RECORDS SHOWN Start Marker
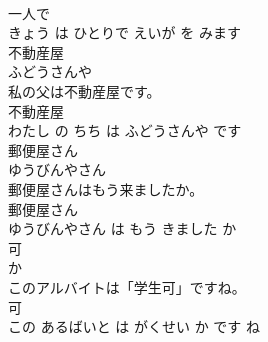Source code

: \documentclass[8pt]{extreport}
\begin{document}
\begin{CJK}{UTF8}{min}
\\	一人で 
\\	きょう は ひとりで えいが を みます			
\\	不動産屋	
\\	ふどうさんや			
\\	私の父は不動産屋です。	
\\	不動産屋 
\\	わたし の ちち は ふどうさんや です			
\\	郵便屋さん	
\\	ゆうびんやさん			
\\	郵便屋さんはもう来ましたか。	
\\	郵便屋さん 
\\	ゆうびんやさん は もう きました か			
\\	可	
\\	か			
\\	このアルバイトは「学生可」ですね。	
\\	可 
\\	この あるばいと は がくせい か です ね			
\end{CJK}
\end{document}
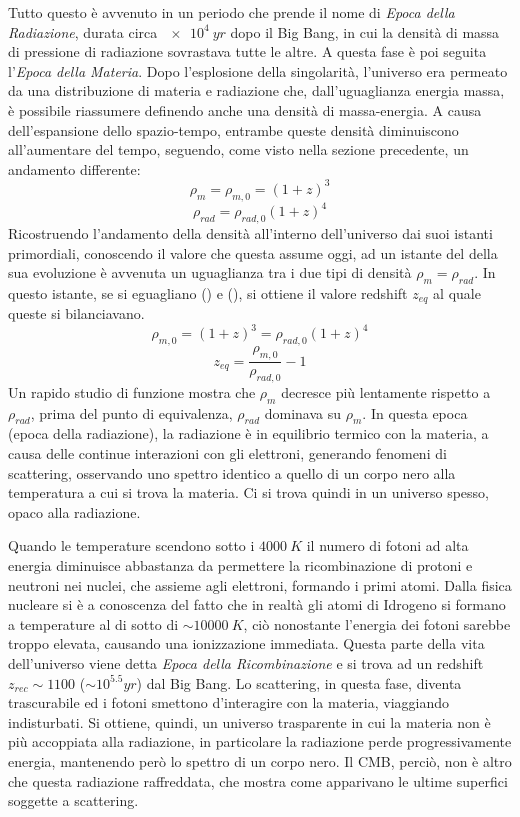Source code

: Tutto questo è avvenuto in un periodo che prende il nome di \textit{Epoca della Radiazione}, durata circa $\SI{e4}{yr}$ dopo il Big Bang, in cui la densità di massa di pressione di radiazione sovrastava tutte le altre. A questa fase è poi seguita l'\textit{Epoca della Materia}. Dopo l'esplosione della singolarità, l'universo era permeato da una distribuzione di materia e radiazione che, dall'uguaglianza energia massa, è possibile riassumere definendo anche una densità di massa-energia. A causa dell'espansione dello spazio-tempo, entrambe queste densità diminuiscono all'aumentare del tempo, seguendo, come visto nella sezione precedente, un andamento differente:
\begin{equation}\label{eq:densita-massa}
    \rho_m = \rho_{m,0} = {(1+z)}^3
\end{equation}
\begin{equation}\label{eq:densita-radiazione}
    \rho_{rad}=\rho_{rad, 0} {(1+z)}^4
\end{equation}
Ricostruendo l'andamento della densità all'interno dell'universo dai suoi istanti primordiali, conoscendo il valore che questa assume oggi, ad un istante del della sua evoluzione è avvenuta un uguaglianza tra i due tipi di densità $\rho_m = \rho_{rad}$. In questo istante, se si eguagliano () e (), si ottiene il valore redshift $z_{eq}$ al quale queste si bilanciavano.
\[
    \rho_{m,0} = {(1+z)}^3 = \rho_{rad, 0} {(1+z)}^4
\]
\[
    z_{eq} = \frac{\rho_{m,0}}{\rho_{rad, 0}} - 1
\]
Un rapido studio di funzione mostra che $\rho_m$ decresce più lentamente rispetto a $\rho_{rad}$, prima del punto di equivalenza, $\rho_{rad}$ dominava su $\rho_{m}$. In questa epoca (epoca della radiazione), la radiazione è in equilibrio termico con la materia, a causa delle continue interazioni con gli elettroni, generando fenomeni di scattering, osservando uno spettro identico a quello di un corpo nero alla temperatura a cui si trova la materia. Ci si trova quindi in un universo spesso, opaco alla radiazione.

Quando le temperature scendono sotto i $\SI{4000}{K}$ il numero di fotoni ad alta energia diminuisce abbastanza da permettere la ricombinazione di protoni e neutroni nei nuclei, che assieme agli elettroni, formando i primi atomi. Dalla fisica nucleare si è a conoscenza del fatto che in realtà gli atomi di Idrogeno si formano a temperature al di sotto di $\sim \SI{10000}{K}$, ciò nonostante l'energia dei fotoni sarebbe troppo elevata, causando una ionizzazione immediata. Questa parte della vita dell'universo viene detta \textit{Epoca della Ricombinazione} e si trova ad un redshift $z_{rec} \sim 1100$ ($\sim 10^{5.5} \si{yr}$) dal Big Bang. Lo scattering, in questa fase, diventa trascurabile ed i fotoni smettono d'interagire con la materia, viaggiando indisturbati. Si ottiene, quindi, un universo trasparente in cui la materia non è più accoppiata alla radiazione, in particolare la radiazione perde progressivamente energia, mantenendo però lo spettro di un corpo nero. Il CMB, perciò, non è altro che questa radiazione raffreddata, che mostra come apparivano le ultime superfici soggette a scattering.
RECORDS SHOWN End Marker
- [WHAT NEEDS TO BE DONE]:
When a line in the data holds the word "redshift", show that line.

- [TASK OUTPUT]:
Ricostruendo l'andamento della densità all'interno dell'universo dai suoi istanti primordiali, conoscendo il valore che questa assume oggi, ad un istante del della sua evoluzione è avvenuta un uguaglianza tra i due tipi di densità $\rho_m = \rho_{rad}$. In questo istante, se si eguagliano () e (), si ottiene il valore redshift $z_{eq}$ al quale queste si bilanciavano.
Quando le temperature scendono sotto i $\SI{4000}{K}$ il numero di fotoni ad alta energia diminuisce abbastanza da permettere la ricombinazione di protoni e neutroni nei nuclei, che assieme agli elettroni, formando i primi atomi. Dalla fisica nucleare si è a conoscenza del fatto che in realtà gli atomi di Idrogeno si formano a temperature al di sotto di $\sim \SI{10000}{K}$, ciò nonostante l'energia dei fotoni sarebbe troppo elevata, causando una ionizzazione immediata. Questa parte della vita dell'universo viene detta \textit{Epoca della Ricombinazione} e si trova ad un redshift $z_{rec} \sim 1100$ ($\sim 10^{5.5} \si{yr}$) dal Big Bang. Lo scattering, in questa fase, diventa trascurabile ed i fotoni smettono d'interagire con la materia, viaggiando indisturbati. Si ottiene, quindi, un universo trasparente in cui la materia non è più accoppiata alla radiazione, in particolare la radiazione perde progressivamente energia, mantenendo però lo spettro di un corpo nero. Il CMB, perciò, non è altro che questa radiazione raffreddata, che mostra come apparivano le ultime superfici soggette a scattering.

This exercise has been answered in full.